Patrice Gagnon, directeur de course à Je Cours Qc, et Marianne Pelchat, de Gestev, ont annoncé que peu de changements avaient été apportés au parcours du Marathon SSQ de Québec couru, pour une deuxième année, exclusivement dans les quartiers de Québec.

Marathon SSQ: la continuité pour la 2e édition 100 % Québec

Les organisateurs du Marathon SSQ de Québec, qui aura lieu dimanche, ont décidé d’apporter peu de changements au parcours de la seconde course organisée entièrement à Québec de l’histoire de l’épreuve autrefois connue sous le nom de Marathon des Deux Rives.

«Nous avons écouté ce que les participants avaient à dire et nous avons éliminé certains virages pour éviter le “zigzaguage”. Nous en avons éliminé six à Sillery et deux dans Saint-Roch, de sorte qu’il y a maintenant une ligne droite beaucoup plus longue dans Saint-Roch», a expliqué la productrice déléguée Marianne Pelchat de Gestev en conférence de presse jeudi.

Le parcours de cette année comporte encore 480 mètres de montée et 471 mètres de descente pour neuf mètres de dénivelé total avec un pourcentage de 13,2 % pour la descente la plus abrupte de la rue des glacis et de 6,7 % pour la montée la plus abrupte, celle de la côte de la Fabrique, et traversera 11 quartiers de la capitale.

Parcours apprécié

«Si nous avons apporté si peu de modifications, c’est que tout le monde a aimé le parcours de l’an dernier, un parcours de “carte postale”», a-t-elle ajouté, soulignant toutefois que si les inscriptions aux différentes épreuves ont augmenté [8500 contre 8200 l’an dernier], celles pour le marathon ont un peu diminué avec 1350 inscrits jusqu’à maintenant comparativement au record de 1600 en 2018.
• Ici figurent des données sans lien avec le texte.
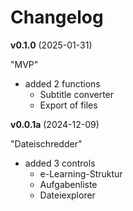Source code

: # Changelog

**v0.1.0** (2025-01-31)

"MVP"

* added 2 functions
  - Subtitle converter
  - Export of files

**v0.0.1a** (2024-12-09)

"Dateischredder"

* added 3 controls
  - e-Learning-Struktur
  - Aufgabenliste
  - Dateiexplorer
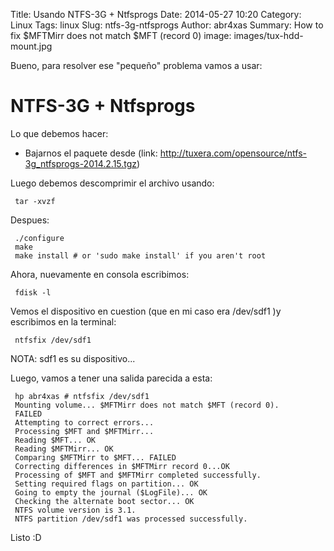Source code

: Title: Usando NTFS-3G + Ntfsprogs
Date: 2014-05-27 10:20
Category: Linux
Tags: linux
Slug: ntfs-3g-ntfsprogs
Author: abr4xas
Summary: How to fix $MFTMirr does not match $MFT (record 0)
image: images/tux-hdd-mount.jpg

Bueno, para resolver ese "pequeño" problema vamos a usar:

# NTFS-3G + Ntfsprogs

Lo que debemos hacer:

 * Bajarnos el paquete desde (link: http://tuxera.com/opensource/ntfs-3g_ntfsprogs-2014.2.15.tgz)
 
Luego debemos descomprimir el archivo usando: 

     tar -xvzf

Despues: 

     ./configure
     make
     make install # or 'sudo make install' if you aren't root

Ahora, nuevamente en consola escribimos: 

     fdisk -l

Vemos el dispositivo en cuestion (que en mi caso era /dev/sdf1 )y escribimos en la terminal:

     ntfsfix /dev/sdf1

NOTA: sdf1 es su dispositivo... 

Luego, vamos a  tener una salida parecida a esta:

     hp abr4xas # ntfsfix /dev/sdf1
     Mounting volume... $MFTMirr does not match $MFT (record 0).
     FAILED
     Attempting to correct errors... 
     Processing $MFT and $MFTMirr...
     Reading $MFT... OK
     Reading $MFTMirr... OK
     Comparing $MFTMirr to $MFT... FAILED
     Correcting differences in $MFTMirr record 0...OK
     Processing of $MFT and $MFTMirr completed successfully.
     Setting required flags on partition... OK
     Going to empty the journal ($LogFile)... OK
     Checking the alternate boot sector... OK
     NTFS volume version is 3.1.
     NTFS partition /dev/sdf1 was processed successfully.

Listo :D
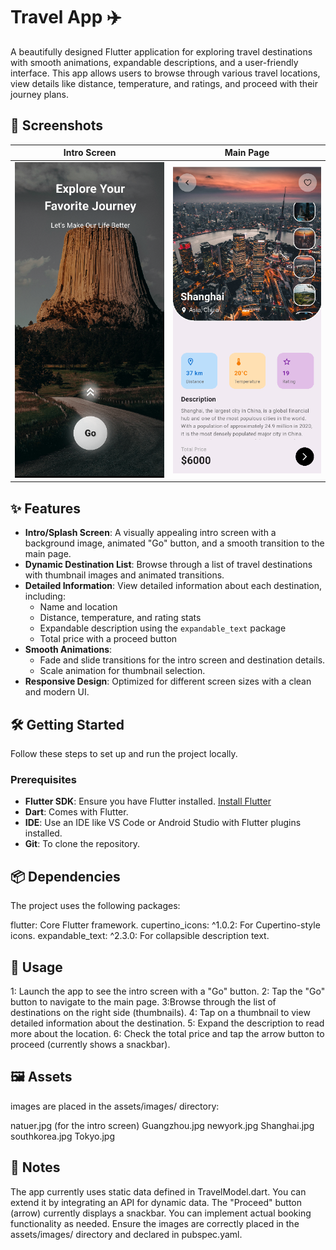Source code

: # Travel App ✈️

A beautifully designed Flutter application for exploring travel destinations with smooth animations, expandable descriptions, and a user-friendly interface. This app allows users to browse through various travel locations, view details like distance, temperature, and ratings, and proceed with their journey plans.

## 📸 Screenshots

| Intro Screen | Main Page |
|--------------|-----------|
| ![Intro Screen](screenshots/Screenshot%201.png) | ![Main Page](screenshots/Screenshot%202.png) |

## ✨ Features

- **Intro/Splash Screen**: A visually appealing intro screen with a background image, animated "Go" button, and a smooth transition to the main page.
- **Dynamic Destination List**: Browse through a list of travel destinations with thumbnail images and animated transitions.
- **Detailed Information**: View detailed information about each destination, including:
  - Name and location
  - Distance, temperature, and rating stats
  - Expandable description using the `expandable_text` package
  - Total price with a proceed button
- **Smooth Animations**:
  - Fade and slide transitions for the intro screen and destination details.
  - Scale animation for thumbnail selection.
- **Responsive Design**: Optimized for different screen sizes with a clean and modern UI.

## 🛠️ Getting Started

Follow these steps to set up and run the project locally.

### Prerequisites

- **Flutter SDK**: Ensure you have Flutter installed. [Install Flutter](https://flutter.dev/docs/get-started/install)
- **Dart**: Comes with Flutter.
- **IDE**: Use an IDE like VS Code or Android Studio with Flutter plugins installed.
- **Git**: To clone the repository.

## 📦 Dependencies
The project uses the following packages:

flutter: Core Flutter framework.
cupertino_icons: ^1.0.2: For Cupertino-style icons.
expandable_text: ^2.3.0: For collapsible description text.

## 🚀 Usage
1: Launch the app to see the intro screen with a "Go" button.
2: Tap the "Go" button to navigate to the main page.
3:Browse through the list of destinations on the right side (thumbnails).
4: Tap on a thumbnail to view detailed information about the destination.
5: Expand the description to read more about the location.
6: Check the total price and tap the arrow button to proceed (currently shows a snackbar).

## 🖼️ Assets
images are placed in the assets/images/ directory:

natuer.jpg (for the intro screen)
Guangzhou.jpg
newyork.jpg
Shanghai.jpg
southkorea.jpg
Tokyo.jpg

## 📝 Notes
The app currently uses static data defined in TravelModel.dart. You can extend it by integrating an API for dynamic data.
The "Proceed" button (arrow) currently displays a snackbar. You can implement actual booking functionality as needed.
Ensure the images are correctly placed in the assets/images/ directory and declared in pubspec.yaml.

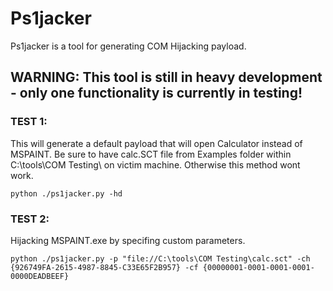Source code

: # Ps1jacker
Ps1jacker is a tool for generating COM Hijacking payload.

## WARNING: This tool is still in heavy development - only one functionality is currently in testing!

### TEST 1:
This will generate a default payload that will open Calculator instead of MSPAINT. Be sure to have calc.SCT file from Examples folder within C:\tools\COM Testing\ on victim machine. Otherwise this method wont work.

`python ./ps1jacker.py -hd`

### TEST 2:
Hijacking MSPAINT.exe by specifing custom parameters.

`python ./ps1jacker.py -p "file://C:\tools\COM Testing\calc.sct" -ch {926749FA-2615-4987-8845-C33E65F2B957} -cf {00000001-0001-0001-0001-0000DEADBEEF}`


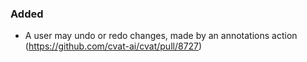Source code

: ### Added

- A user may undo or redo changes, made by an annotations action
  (<https://github.com/cvat-ai/cvat/pull/8727>)
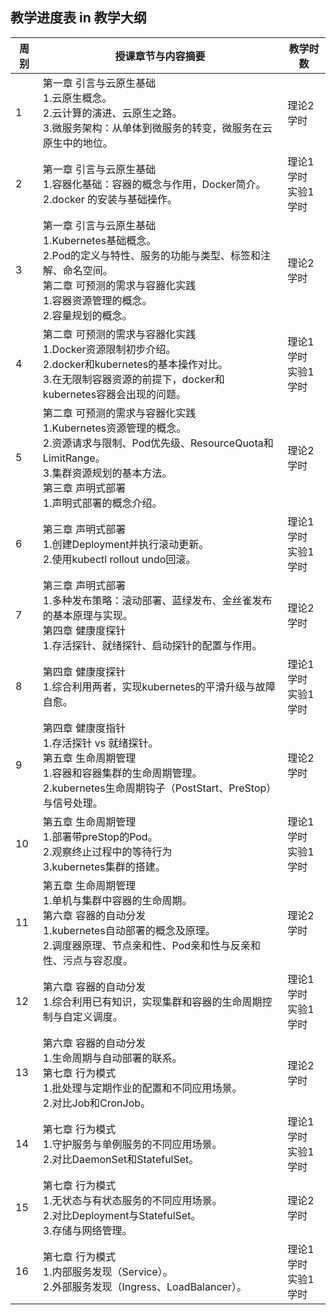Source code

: ## 教学进度表 in 教学大纲

| 周别 | 授课章节与内容摘要 | 教学时数 |
|------|---------------------|----------|
| 1    | 第一章 引言与云原生基础<br>1.云原生概念。<br>2.云计算的演进、云原生之路。<br>3.微服务架构：从单体到微服务的转变，微服务在云原生中的地位。 | 理论2学时 |
| 2    | 第一章 引言与云原生基础<br>1.容器化基础：容器的概念与作用，Docker简介。<br>2.docker 的安装与基础操作。 | 理论1学时<br>实验1学时 |
| 3    | 第一章 引言与云原生基础<br>1.Kubernetes基础概念。<br>2.Pod的定义与特性、服务的功能与类型、标签和注解、命名空间。<br>第二章 可预测的需求与容器化实践<br>1.容器资源管理的概念。<br>2.容量规划的概念。 | 理论2学时 |
| 4    | 第二章 可预测的需求与容器化实践<br>1.Docker资源限制初步介绍。<br>2.docker和kubernetes的基本操作对比。<br>3.在无限制容器资源的前提下，docker和kubernetes容器会出现的问题。 | 理论1学时<br>实验1学时 |
| 5    | 第二章 可预测的需求与容器化实践<br>1.Kubernetes资源管理的概念。<br>2.资源请求与限制、Pod优先级、ResourceQuota和LimitRange。<br>3.集群资源规划的基本方法。<br>第三章 声明式部署<br>1.声明式部署的概念介绍。 | 理论2学时 |
| 6    | 第三章 声明式部署<br>1.创建Deployment并执行滚动更新。<br>2.使用kubectl rollout undo回滚。 | 理论1学时<br>实验1学时 |
| 7    | 第三章 声明式部署<br>1.多种发布策略：滚动部署、蓝绿发布、金丝雀发布的基本原理与实现。<br>第四章 健康度探针<br>1.存活探针、就绪探针、启动探针的配置与作用。 | 理论2学时 |
| 8    | 第四章 健康度探针<br>1.综合利用两者，实现kubernetes的平滑升级与故障自愈。 | 理论1学时<br>实验1学时 |
| 9    | 第四章 健康度指针<br>1.存活探针 vs 就绪探针。<br>第五章 生命周期管理<br>1.容器和容器集群的生命周期管理。<br>2.kubernetes生命周期钩子（PostStart、PreStop）与信号处理。 | 理论2学时 |
| 10   | 第五章 生命周期管理<br>1.部署带preStop的Pod。<br>2.观察终止过程中的等待行为<br>3.kubernetes集群的搭建。 | 理论1学时<br>实验1学时 |
| 11   | 第五章 生命周期管理<br>1.单机与集群中容器的生命周期。<br>第六章 容器的自动分发<br>1.kubernetes自动部署的概念及原理。<br>2.调度器原理、节点亲和性、Pod亲和性与反亲和性、污点与容忍度。 | 理论2学时 |
| 12   | 第六章 容器的自动分发<br>1.综合利用已有知识，实现集群和容器的生命周期控制与自定义调度。 | 理论1学时<br>实验1学时 |
| 13   | 第六章 容器的自动分发<br>1.生命周期与自动部署的联系。<br>第七章 行为模式<br>1.批处理与定期作业的配置和不同应用场景。<br>2.对比Job和CronJob。 | 理论2学时 |
| 14   | 第七章 行为模式<br>1.守护服务与单例服务的不同应用场景。<br>2.对比DaemonSet和StatefulSet。 | 理论1学时<br>实验1学时 |
| 15   | 第七章 行为模式<br>1.无状态与有状态服务的不同应用场景。<br>2.对比Deployment与StatefulSet。<br>3.存储与网络管理。 | 理论2学时 |
| 16   | 第七章 行为模式<br>1.内部服务发现（Service）。<br>2.外部服务发现（Ingress、LoadBalancer）。 | 理论1学时<br>实验1学时 |
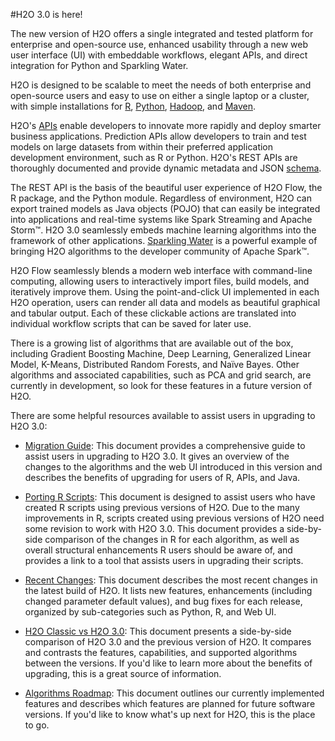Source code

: #H2O 3.0 is here!

The new version of H2O offers a single integrated and tested platform for enterprise and open-source use, enhanced usability through a new web user interface (UI) with embeddable workflows, elegant APIs, and direct integration for Python and Sparkling Water. 

H2O is designed to be scalable to meet the needs of both enterprise and open-source users and easy to use on either a single laptop or a cluster, with simple installations for [R](http://h2o-release.s3.amazonaws.com/h2o/{{branch_name}}/{{build_number}}/index.html#R), [Python](http://h2o-release.s3.amazonaws.com/h2o/{{branch_name}}/{{build_number}}/index.html#Python), [Hadoop](http://h2o-release.s3.amazonaws.com/h2o/{{branch_name}}/{{build_number}}/index.html#Hadoop), and [Maven](http://h2o-release.s3.amazonaws.com/h2o/{{branch_name}}/{{build_number}}/index.html#Maven). 

H2O's [APIs](http://h2o-release.s3.amazonaws.com/h2o/{{branch_name}}/{{build_number}}/docs-website/h2o-docs/index.html#route-reference) enable developers to innovate more rapidly and deploy smarter business applications. Prediction APIs allow developers to train and test models on large datasets from within their preferred application development environment, such as R or Python. H2O's REST APIs are thoroughly documented and provide dynamic metadata and JSON [schema](http://h2o-release.s3.amazonaws.com/h2o/{{branch_name}}/{{build_number}}/docs-website/h2o-docs/index.html#schema-reference). 

The REST API is the basis of the beautiful user experience of H2O Flow, the R package, and the Python module. Regardless of environment, H2O can export trained models as Java objects (POJO) that can easily be integrated into applications and real-time systems like Spark Streaming and Apache Storm™. H2O 3.0 seamlessly embeds machine learning algorithms into the framework of other applications. [Sparkling Water](https://github.com/h2oai/sparkling-water/blob/master/DEVEL.md) is a powerful example of bringing H2O algorithms to the developer community of Apache Spark™. 

H2O Flow seamlessly blends a modern web interface with command-line computing, allowing users to interactively import files, build models, and iteratively improve them. Using the point-and-click UI implemented in each H2O operation, users can render all data and models as beautiful graphical and tabular output. Each of these clickable actions are translated into individual workflow scripts that can be saved for later use. 

There is a growing list of algorithms that are available out of the box, including Gradient Boosting Machine, Deep Learning, Generalized Linear Model, K-Means, Distributed Random Forests, and Naïve Bayes. Other algorithms and associated capabilities, such as PCA and grid search, are currently in development, so look for these features in a future version of H2O. 

There are some helpful resources available to assist users in upgrading to H2O 3.0: 

- <a href="https://github.com/h2oai/h2o-3/blob/master/h2o-docs/src/product/upgrade/Migration.md" target="_blank">Migration Guide</a>: This document provides a comprehensive guide to assist users in upgrading to H2O 3.0. It gives an overview of the changes to the algorithms and the web UI introduced in this version and describes the benefits of upgrading for users of R, APIs, and Java. 

- <a href="https://github.com/h2oai/h2o-3/blob/master/h2o-docs/src/product/upgrade/H2ODevPortingRScripts.md" target="_blank">Porting R Scripts</a>: This document is designed to assist users who have created R scripts using previous versions of H2O. Due to the many improvements in R, scripts created using previous versions of H2O need some revision to work with H2O 3.0. This document provides a side-by-side comparison of the changes in R for each algorithm, as well as overall structural enhancements R users should be aware of, and provides a link to a tool that assists users in upgrading their scripts. 

- <a href="https://github.com/h2oai/h2o-3/blob/master/h2o-docs/src/product/flow/RecentChanges.md" target="_blank">Recent Changes</a>: This document describes the most recent changes in the latest build of H2O. It lists new features, enhancements (including changed parameter default values), and bug fixes for each release, organized by sub-categories such as Python, R, and Web UI. 

- <a href="https://github.com/h2oai/h2o-3/blob/jessica-dev-docs/h2o-docs/src/product/upgrade/H2OvsH2O-Dev.md" target="_blank">H2O Classic vs H2O 3.0</a>: This document presents a side-by-side comparison of H2O 3.0 and the previous version of H2O. It compares and contrasts the features, capabilities, and supported algorithms between the versions. If you'd like to learn more about the benefits of upgrading, this is a great source of information. 

- <a href="https://github.com/h2oai/h2o-3/blob/master/h2o-docs/src/product/flow/images/H2O-Algorithms-Road-Map.pdf" target="_blank">Algorithms Roadmap</a>: This document outlines our currently implemented features and describes which features are planned for future software versions. If you'd like to know what's up next for H2O, this is the place to go. 





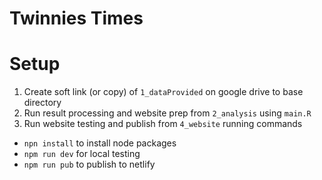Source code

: # Twinnies Times

# Setup

1. Create soft link (or copy) of `1_dataProvided` on google drive to base directory
1. Run result processing and website prep from `2_analysis` using `main.R`
1. Run website testing and publish from `4_website` running commands

- `npn install` to install node packages
- `npm run dev` for local testing
- `npm run pub` to publish to netlify
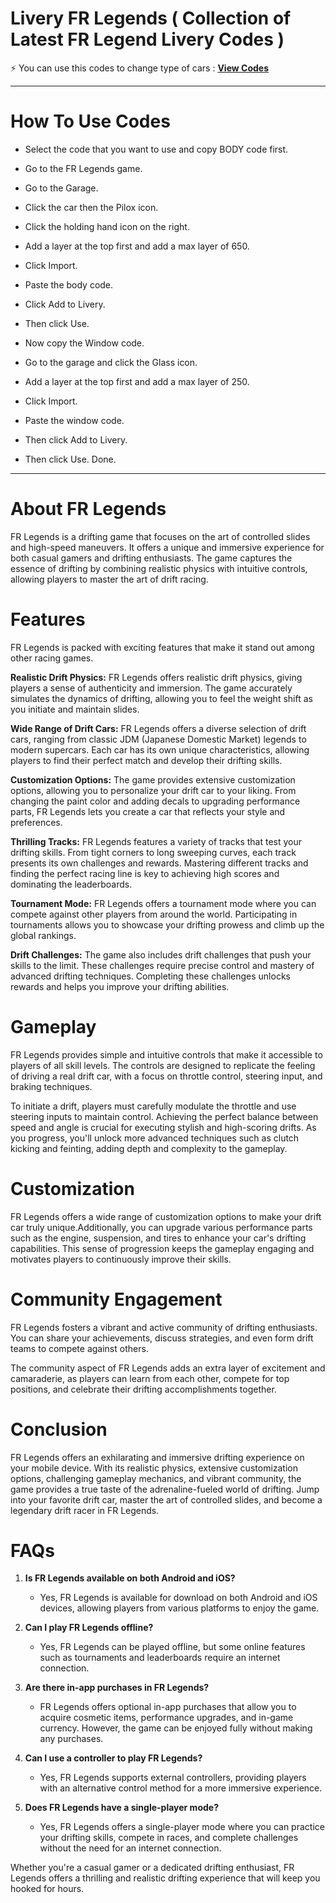 # Livery FR Legends ( Collection of Latest FR Legend Livery Codes )




⚡️ You can use this codes to change type of cars : **[View Codes](https://dlgram.com/QLYAc)**

-----------------------------------------------------------------------------------------

# How To Use Codes

- Select the code that you want to use and copy BODY code first.

- Go to the FR Legends game.

- Go to the Garage.

- Click the car then the Pilox icon.

- Click the holding hand icon on the right.

- Add a layer at the top first and add a max layer of 650.

- Click Import.

- Paste the body code.

- Click Add to Livery.

- Then click Use.

- Now copy the Window code.

- Go to the garage and click the Glass icon.

- Add a layer at the top first and add a max layer of 250.

- Click Import.

- Paste the window code.

- Then click Add to Livery.

- Then click Use. Done.

-----------------------------------------------------------------------------------------------------------------------

# About FR Legends


FR Legends is a drifting game that focuses on the art of controlled slides and high-speed maneuvers. It offers a unique and immersive experience for both casual gamers and drifting enthusiasts. The game captures the essence of drifting by combining realistic physics with intuitive controls, allowing players to master the art of drift racing.


# Features


FR Legends is packed with exciting features that make it stand out among other racing games. 


**Realistic Drift Physics:** FR Legends offers realistic drift physics, giving players a sense of authenticity and immersion. The game accurately simulates the dynamics of drifting, allowing you to feel the weight shift as you initiate and maintain slides.


**Wide Range of Drift Cars:** FR Legends offers a diverse selection of drift cars, ranging from classic JDM (Japanese Domestic Market) legends to modern supercars. Each car has its own unique characteristics, allowing players to find their perfect match and develop their drifting skills.


**Customization Options:** The game provides extensive customization options, allowing you to personalize your drift car to your liking. From changing the paint color and adding decals to upgrading performance parts, FR Legends lets you create a car that reflects your style and preferences.


**Thrilling Tracks:** FR Legends features a variety of tracks that test your drifting skills. From tight corners to long sweeping curves, each track presents its own challenges and rewards. Mastering different tracks and finding the perfect racing line is key to achieving high scores and dominating the leaderboards.


**Tournament Mode:** FR Legends offers a tournament mode where you can compete against other players from around the world. Participating in tournaments allows you to showcase your drifting prowess and climb up the global rankings.


**Drift Challenges:** The game also includes drift challenges that push your skills to the limit. These challenges require precise control and mastery of advanced drifting techniques. Completing these challenges unlocks rewards and helps you improve your drifting abilities.


# Gameplay 


FR Legends provides simple and intuitive controls that make it accessible to players of all skill levels. The controls are designed to replicate the feeling of driving a real drift car, with a focus on throttle control, steering input, and braking techniques.


To initiate a drift, players must carefully modulate the throttle and use steering inputs to maintain control. Achieving the perfect balance between speed and angle is crucial for executing stylish and high-scoring drifts. As you progress, you'll unlock more advanced techniques such as clutch kicking and feinting, adding depth and complexity to the gameplay.


# Customization


FR Legends offers a wide range of customization options to make your drift car truly unique.Additionally, you can upgrade various performance parts such as the engine, suspension, and tires to enhance your car's drifting capabilities.
This sense of progression keeps the gameplay engaging and motivates players to continuously improve their skills.


# Community Engagement


FR Legends fosters a vibrant and active community of drifting enthusiasts. You can share your achievements, discuss strategies, and even form drift teams to compete against others.


The community aspect of FR Legends adds an extra layer of excitement and camaraderie, as players can learn from each other, compete for top positions, and celebrate their drifting accomplishments together.


# Conclusion


FR Legends offers an exhilarating and immersive drifting experience on your mobile device. With its realistic physics, extensive customization options, challenging gameplay mechanics, and vibrant community, the game provides a true taste of the adrenaline-fueled world of drifting. Jump into your favorite drift car, master the art of controlled slides, and become a legendary drift racer in FR Legends.


# FAQs


1. **Is FR Legends available on both Android and iOS?**
   - Yes, FR Legends is available for download on both Android and iOS devices, allowing players from various platforms to enjoy the game.


2. **Can I play FR Legends offline?**
   - Yes, FR Legends can be played offline, but some online features such as tournaments and leaderboards require an internet connection.


3. **Are there in-app purchases in FR Legends?**
   - FR Legends offers optional in-app purchases that allow you to acquire cosmetic items, performance upgrades, and in-game currency. However, the game can be enjoyed fully without making any purchases.


4. **Can I use a controller to play FR Legends?**
   - Yes, FR Legends supports external controllers, providing players with an alternative control method for a more immersive experience.


5. **Does FR Legends have a single-player mode?**
   - Yes, FR Legends offers a single-player mode where you can practice your drifting skills, compete in races, and complete challenges without the need for an internet connection.


Whether you're a casual gamer or a dedicated drifting enthusiast, FR Legends offers a thrilling and realistic drifting experience that will keep you hooked for hours.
«Je ne crois pas que ce soit parce que les participants n’ont pas aimé le parcours, car, au contraire, ils l’ont aimé. On a prouvé que c’était possible de faire de bons temps malgré le dénivelé. Il y avait peut-être l’attrait de la nouveauté l’an dernier. Peut-être aussi que certains ont autre chose à faire durant le week-end de l’Action de grâce et il y a aussi le fait qu’on soit trois semaines après le Marathon de Montréal, en même temps que celui de Chicago et à une semaine de celui de Toronto», a-t-elle expliqué.

Coureurs infidèles

«Je suis moi-même une coureuse et je peux vous dire que c’est un défi de fidéliser les coureurs puisque, par nature, ils sont des êtres infidèles! Par exemple, il y a 19 coureurs de l’équipe de course du Rouge et Or qui iront courir le Marathon de Chicago en fin de semaine. Pas parce qu’ils n’aiment pas celui de Québec, mais parce qu’ils ont le goût de vivre cette expérience», résume-t-elle.

Quant au calibre des coureurs, Mme Pelchat souligne qu’en raison du relief de la ville de Québec, l’épreuve n’a jamais pensé être un marathon rapide sur lequel il serait possible de battre des records du monde. «Notre temps est autour de 2h30, mais malgré tout, nous avons plusieurs coureurs subélite, notamment le Kényan David Mutai, cinquième lors du dernier Marathon de Montréal, et Jean-Pierre Morin de Saint-Augustin-de-Desmaures, troisième au Marathon de Rimouski l’an dernier. Le vainqueur du Marathon de Québec 2018, le Marocain Mohammed Aagab, n’est pas encore sur les listes d’inscriptions, mais il a terminé deuxième au dernier Marathon de Montréal.

D’ailleurs, Marianne Pelchat ne le cache pas, ce n’est pas vers la venue de coureurs d’élite à Québec que se fait le développement du Marathon. “Le parti-pris qu’on prend est de devenir un marathon de destination de type carte postale”, a-t-elle répété, estimant avoir touché la cible avec la nouvelle formule.